A digital signature is the technical foundation that makes an e-invoice in Saudi Arabia trustworthy and tamper-proof. Instead of a paper stamp or a handwritten signature, e-invoicing relies on a mathematical process that proves the identity of the invoice issuer and guarantees that its content has not been altered after issuance. This guide explains the concept and how it works from the ground up: how encryption keys operate, how a digital signature proves authenticity and integrity, and what it actually guarantees and what it does not. The goal is to understand the general principle before you move on to its practical details within the requirements of the e-invoice in Qoyod.

Here we focus on the cryptographic principle itself.

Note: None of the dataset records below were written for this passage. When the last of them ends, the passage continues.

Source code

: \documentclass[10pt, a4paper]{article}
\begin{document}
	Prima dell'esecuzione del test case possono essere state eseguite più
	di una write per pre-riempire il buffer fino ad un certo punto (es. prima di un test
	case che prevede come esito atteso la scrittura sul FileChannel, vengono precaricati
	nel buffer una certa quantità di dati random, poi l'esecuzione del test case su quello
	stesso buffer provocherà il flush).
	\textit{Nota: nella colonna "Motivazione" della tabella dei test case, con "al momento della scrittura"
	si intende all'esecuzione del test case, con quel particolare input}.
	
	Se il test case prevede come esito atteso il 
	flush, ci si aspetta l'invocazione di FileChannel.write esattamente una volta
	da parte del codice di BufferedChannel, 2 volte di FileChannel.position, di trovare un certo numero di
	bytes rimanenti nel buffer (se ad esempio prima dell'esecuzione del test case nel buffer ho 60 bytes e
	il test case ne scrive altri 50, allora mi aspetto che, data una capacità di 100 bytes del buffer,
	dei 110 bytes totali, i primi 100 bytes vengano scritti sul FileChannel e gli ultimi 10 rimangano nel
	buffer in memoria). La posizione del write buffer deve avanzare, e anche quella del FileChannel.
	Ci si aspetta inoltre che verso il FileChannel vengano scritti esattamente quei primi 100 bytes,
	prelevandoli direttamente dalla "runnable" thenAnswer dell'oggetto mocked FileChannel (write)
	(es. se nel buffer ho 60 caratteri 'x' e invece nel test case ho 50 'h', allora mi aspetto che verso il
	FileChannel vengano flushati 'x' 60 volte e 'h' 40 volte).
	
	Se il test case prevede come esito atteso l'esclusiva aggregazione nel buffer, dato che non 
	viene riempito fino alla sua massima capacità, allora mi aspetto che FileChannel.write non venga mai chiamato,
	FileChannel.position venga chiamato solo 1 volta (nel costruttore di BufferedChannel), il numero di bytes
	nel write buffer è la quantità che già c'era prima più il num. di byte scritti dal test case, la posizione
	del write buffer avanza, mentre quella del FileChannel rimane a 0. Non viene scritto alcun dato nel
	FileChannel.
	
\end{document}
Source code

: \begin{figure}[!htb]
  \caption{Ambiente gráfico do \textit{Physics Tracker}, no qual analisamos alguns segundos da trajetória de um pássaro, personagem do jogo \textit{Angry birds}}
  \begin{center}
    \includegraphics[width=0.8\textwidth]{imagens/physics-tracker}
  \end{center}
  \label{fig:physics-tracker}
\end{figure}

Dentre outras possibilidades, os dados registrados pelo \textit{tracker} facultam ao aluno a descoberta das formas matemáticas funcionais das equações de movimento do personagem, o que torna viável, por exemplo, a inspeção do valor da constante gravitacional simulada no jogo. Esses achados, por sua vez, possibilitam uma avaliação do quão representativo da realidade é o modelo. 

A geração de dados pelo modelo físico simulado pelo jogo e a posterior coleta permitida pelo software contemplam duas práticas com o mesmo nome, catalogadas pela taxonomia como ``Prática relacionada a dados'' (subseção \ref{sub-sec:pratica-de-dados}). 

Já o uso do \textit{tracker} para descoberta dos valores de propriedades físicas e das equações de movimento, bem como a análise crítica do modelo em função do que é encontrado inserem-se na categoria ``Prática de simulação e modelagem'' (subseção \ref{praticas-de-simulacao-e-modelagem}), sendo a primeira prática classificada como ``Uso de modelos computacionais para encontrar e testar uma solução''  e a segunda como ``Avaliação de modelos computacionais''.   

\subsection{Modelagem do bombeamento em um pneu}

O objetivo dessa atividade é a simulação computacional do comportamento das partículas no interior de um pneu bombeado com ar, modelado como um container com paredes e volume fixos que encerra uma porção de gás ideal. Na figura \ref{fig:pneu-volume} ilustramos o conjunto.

The actual output that appears inside the invoice according to ZATCA’s requirements (the fields, its position in the invoice file, its format) is explained in detail in a separate article on the cryptographic stamp in the e-invoice.

What is a digital signature?

A digital signature is a mathematical value computed from the content of a specific document using a private key held solely by the signature owner. Any other party can verify the validity of this signature using a published public key, but no one can forge it without possessing the private key.

A digital signature is not a scanned image of a handwritten signature, nor a name typed at the end of a document. It is a string of encrypted data tightly bound to the content of the document itself. If a single character in the invoice changes after it is signed, the signature immediately becomes invalid.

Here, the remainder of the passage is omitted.